Running Claude Code on Vertex AI keeps inference inside your Google Cloud project, subject to your GCP data agreements. The setup is simpler than Bedrock: three environment variables and a gcloud auth call.
Step 1: Authenticate with Google Cloud
gcloud auth application-default login
For service accounts in CI:
gcloud auth activate-service-account --key-file=service-account.json
export GOOGLE_APPLICATION_CREDENTIALS=/path/to/service-account.json
The principal needs the Vertex AI User role (roles/aiplatform.user) on your project.
Step 2: Point Claude Code at Vertex
export CLAUDE_CODE_USE_VERTEX=1
export CLOUD_ML_REGION=global
export ANTHROPIC_VERTEX_PROJECT_ID=your-gcp-project-id
claude
CLOUD_ML_REGION=global uses Google’s global endpoint with automatic region routing. For a specific region, set it to us-central1, europe-west4, or whichever region has your model quota.
Step 3: Configure model IDs (optional)
Claude Code picks sensible defaults. To pin specific model versions:
export ANTHROPIC_MODEL=claude-sonnet-4-6@20251001
export ANTHROPIC_SMALL_FAST_MODEL=claude-haiku-4-5@20251001
Vertex model IDs use @ as the version separator instead of - and do not include a v1:0 suffix.
Credential rotation
GCP application default credentials expire after 1 hour unless refreshed. For sessions longer than an hour:
{
"gcpAuthRefresh": "gcloud auth application-default login --quiet"
}
Set this in .claude/settings.json. The --quiet flag skips the browser prompt, which is required for non-interactive refresh. Use gcloud auth activate-service-account for service accounts that do not support browser-based refresh.

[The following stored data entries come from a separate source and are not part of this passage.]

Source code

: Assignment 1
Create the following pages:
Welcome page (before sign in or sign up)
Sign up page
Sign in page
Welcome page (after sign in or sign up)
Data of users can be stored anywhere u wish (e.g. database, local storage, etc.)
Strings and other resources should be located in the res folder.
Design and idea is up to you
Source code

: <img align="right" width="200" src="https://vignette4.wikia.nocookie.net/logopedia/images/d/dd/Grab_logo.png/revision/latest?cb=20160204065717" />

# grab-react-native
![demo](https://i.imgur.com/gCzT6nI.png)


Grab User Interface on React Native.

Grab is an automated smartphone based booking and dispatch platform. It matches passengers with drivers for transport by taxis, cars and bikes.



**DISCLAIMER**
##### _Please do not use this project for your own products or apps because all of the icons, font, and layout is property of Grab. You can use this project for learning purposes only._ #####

Per-model region overrides
To route specific models to specific regions (useful when quota is region-restricted):
export VERTEX_REGION_CLAUDE_OPUS_4_6=us-central1
export VERTEX_REGION_CLAUDE_SONNET_4_6=europe-west4
export VERTEX_REGION_CLAUDE_HAIKU_4_5=us-east4
The naming convention is VERTEX_REGION_CLAUDE_ followed by the model name in SCREAMING_SNAKE_CASE. These override CLOUD_ML_REGION for that specific model only.
Enable MCP tool search
MCP tool search is disabled on Vertex by default. To enable it:
{
"enableMcpToolSearch": true
}
The reason it is off by default: tool search makes an extra API call per session to index available tools, which adds latency and cost that may be undesirable in high-volume Vertex deployments. Enable it explicitly if you need Claude to discover and use MCP tools.

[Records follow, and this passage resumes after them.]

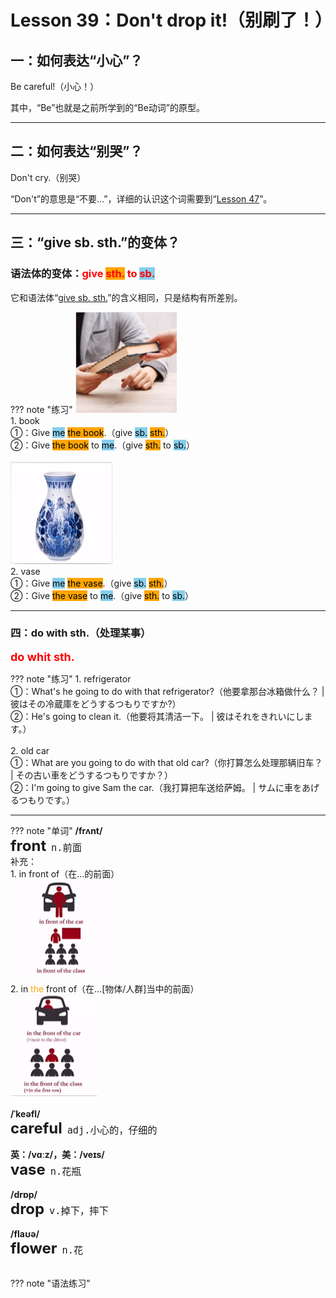 # Lesson 39：Don't drop it!（别刷了！）


## 一：如何表达“小心”？

Be careful!（小心！）

其中，“Be”也就是之前所学到的“Be动词”的原型。


---
## 二：如何表达“别哭”？

Don't cry.（别哭）

“Don't”的意思是“不要...”，详细的认识这个词需要到“[Lesson 47](./Lesson-47.md)”。


---
## 三：“give sb. sth.”的变体？

### 语法体的变体：<font color=red>give <font style="background-color: orange">sth.</font> to <font style="background-color: skyblue">sb.</font></font>

它和语法体“[give sb. sth.](./Lesson-21.md#give-sb-sth)”的含义相同，只是结构有所差别。

??? note "练习"
    ![](../img/Frist/Lesson-39/Lesson-39_03.png)<br>
    1. book<br>
    ①：Give <font style="background-color: skyblue" color=black>me</font> <font style="background-color: orange" color=black>the book</font>.（give <font style="background-color: skyblue" color=black>sb.</font> <font style="background-color: orange" color=black>sth.</font>）<br>
    ②：Give <font style="background-color: orange" color=black>the book</font> to <font style="background-color: skyblue" color=black>me</font>.（give <font style="background-color: orange" color=black>sth.</font> to <font style="background-color: skyblue" color=black>sb.</font>）<br>
    <br>
    ![](../img/Frist/Lesson-39/Lesson-39_04.png)<br>
    2. vase<br>
    ①：Give <font style="background-color: skyblue" color=black>me</font> <font style="background-color: orange" color=black>the vase</font>.（give <font style="background-color: skyblue" color=black>sb.</font> <font style="background-color: orange" color=black>sth.</font>）<br>
    ②：Give <font style="background-color: orange" color=black>the vase</font> to <font style="background-color: skyblue" color=black>me</font>.（give <font style="background-color: orange" color=black>sth.</font> to <font style="background-color: skyblue" color=black>sb.</font>）<br>


---
### 四：do with sth.（处理某事）

<font color=red size=4>**do whit sth.**</font>

??? note "练习"
    1. refrigerator<br>
    ①：What's he going to do with that refrigerator?（他要拿那台冰箱做什么？ | 彼はその冷蔵庫をどうするつもりですか?）<br>
    ②：He's going to clean it.（他要将其清洁一下。 | 彼はそれをきれいにします。）<br>
    <br>
    2. old car<br>
    ①：What are you going to do with that old car?（你打算怎么处理那辆旧车？ | その古い車をどうするつもりですか？）<br>
    ②：I'm going to give Sam the car.（我打算把车送给萨姆。 | サムに車をあげるつもりです。）<br>


---
??? note "单词"
    **/frʌnt/**<br>
    <font size=5>**front**</font>&nbsp;&nbsp;<font size=4>`n.前面`</font><br>
    补充：<br>
    1. in front of（在...的前面）<br>
    ![](../img/Frist/Lesson-39/Lesson-39_01.png)<br>
    2. in <font color=orange>the</font> front of（在...[物体/人群]当中的前面）<br>
    ![](../img/Frist/Lesson-39/Lesson-39_02.png)<br>
    <br>
    **/ˈkeəfl/**<br>
    <font size=5>**careful**</font>&nbsp;&nbsp;<font size=4>`adj.小心的，仔细的`</font><br>
    <br>
    **英：/vɑːz/，美：/veɪs/**<br>
    <font size=5>**vase**</font>&nbsp;&nbsp;<font size=4>`n.花瓶`</font><br>
    <br>
    **/drɒp/**<br>
    <font size=5>**drop**</font>&nbsp;&nbsp;<font size=4>`v.掉下，摔下`</font><br>
    <br>
    **/flaʊə/**<br>
    <font size=5>**flower**</font>&nbsp;&nbsp;<font size=4>`n.花`</font><br>
    <br>


??? note "语法练习"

What Vertex does NOT support
| Feature | Available on Vertex |
|---|---|
| Fast mode | No |
| Ultraplan | No |
| Remote Control | No |
| Push notifications | No |
| MCP tool search (default) | Off (enable explicitly) |
These features require claude.ai infrastructure. Vertex runs purely local CLI mode.
Footguns
CLOUD_ML_REGION is required. Unlike Bedrock, where the region is usually set via AWS config, Vertex needs it as an explicit environment variable. Without it, Claude Code fails to find the Vertex endpoint.

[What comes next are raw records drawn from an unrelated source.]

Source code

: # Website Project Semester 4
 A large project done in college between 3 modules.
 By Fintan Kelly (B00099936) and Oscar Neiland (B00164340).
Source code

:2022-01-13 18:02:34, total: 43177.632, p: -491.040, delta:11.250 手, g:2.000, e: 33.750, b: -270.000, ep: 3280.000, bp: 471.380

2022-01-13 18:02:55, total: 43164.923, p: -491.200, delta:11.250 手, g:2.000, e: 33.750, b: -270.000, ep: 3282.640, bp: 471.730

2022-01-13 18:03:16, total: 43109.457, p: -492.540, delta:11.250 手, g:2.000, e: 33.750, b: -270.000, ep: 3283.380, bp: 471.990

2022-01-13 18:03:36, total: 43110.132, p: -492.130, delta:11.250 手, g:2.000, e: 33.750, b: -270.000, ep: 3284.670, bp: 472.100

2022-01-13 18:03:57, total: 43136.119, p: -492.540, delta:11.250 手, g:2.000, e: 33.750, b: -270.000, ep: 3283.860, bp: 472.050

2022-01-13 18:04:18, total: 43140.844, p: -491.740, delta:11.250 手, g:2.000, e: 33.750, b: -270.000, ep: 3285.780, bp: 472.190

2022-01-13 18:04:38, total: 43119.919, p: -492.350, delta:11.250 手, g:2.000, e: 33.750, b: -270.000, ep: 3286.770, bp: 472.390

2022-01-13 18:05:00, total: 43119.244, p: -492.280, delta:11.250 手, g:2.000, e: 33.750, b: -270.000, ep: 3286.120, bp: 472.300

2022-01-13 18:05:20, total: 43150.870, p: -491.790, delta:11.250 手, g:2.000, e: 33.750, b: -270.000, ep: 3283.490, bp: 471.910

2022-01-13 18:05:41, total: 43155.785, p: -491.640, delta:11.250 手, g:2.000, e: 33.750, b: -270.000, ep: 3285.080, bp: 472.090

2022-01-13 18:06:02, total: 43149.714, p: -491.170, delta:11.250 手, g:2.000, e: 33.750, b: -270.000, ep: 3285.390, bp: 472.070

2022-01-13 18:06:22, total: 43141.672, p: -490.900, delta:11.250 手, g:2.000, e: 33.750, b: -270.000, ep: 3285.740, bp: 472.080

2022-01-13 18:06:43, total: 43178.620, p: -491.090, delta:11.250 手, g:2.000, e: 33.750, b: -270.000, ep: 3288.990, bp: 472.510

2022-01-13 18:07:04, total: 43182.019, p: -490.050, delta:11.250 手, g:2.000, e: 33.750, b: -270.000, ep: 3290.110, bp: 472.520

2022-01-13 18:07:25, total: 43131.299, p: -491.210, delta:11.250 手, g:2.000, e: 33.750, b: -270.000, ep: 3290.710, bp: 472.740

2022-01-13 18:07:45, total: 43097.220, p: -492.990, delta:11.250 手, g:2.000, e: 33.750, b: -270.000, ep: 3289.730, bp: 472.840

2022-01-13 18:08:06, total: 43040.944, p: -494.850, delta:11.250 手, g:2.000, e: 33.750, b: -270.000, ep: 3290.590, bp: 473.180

gcloud auth application-default login requires browser access. In a headless CI environment, use a service account with GOOGLE_APPLICATION_CREDENTIALS. The interactive browser flow hangs in a terminal without a display.
Application default credentials expire after 1 hour. A session running autonomously for 90 minutes will fail mid-task with an authentication error. Set gcpAuthRefresh before starting any session you expect to run longer than 45 minutes.
The global endpoint routes to the nearest region, not necessarily where your quota is. If you have Sonnet quota in us-central1 but the global endpoint routes to europe-west4, requests fail with quota errors. Set CLOUD_ML_REGION to your quota region explicitly, or use VERTEX_REGION_CLAUDE_* overrides per model.
MCP tool search is silently off on Vertex. If your Claude Code sessions seem unable to find MCP tools that work fine on claude.ai, check whether enableMcpToolSearch is set. There is no warning when it is disabled.
When NOT to use Vertex
- You need fast mode or ultraplan. Use claude.ai directly.
- You need push notifications for mobile monitoring. Not available on Vertex.
- You are in a GCP region with no Claude model quota. Check quota in the Vertex AI console before deploying. Quota requests can take days to approve.
- Your team uses Bedrock already. Running two cloud providers doubles configuration surface; pick one.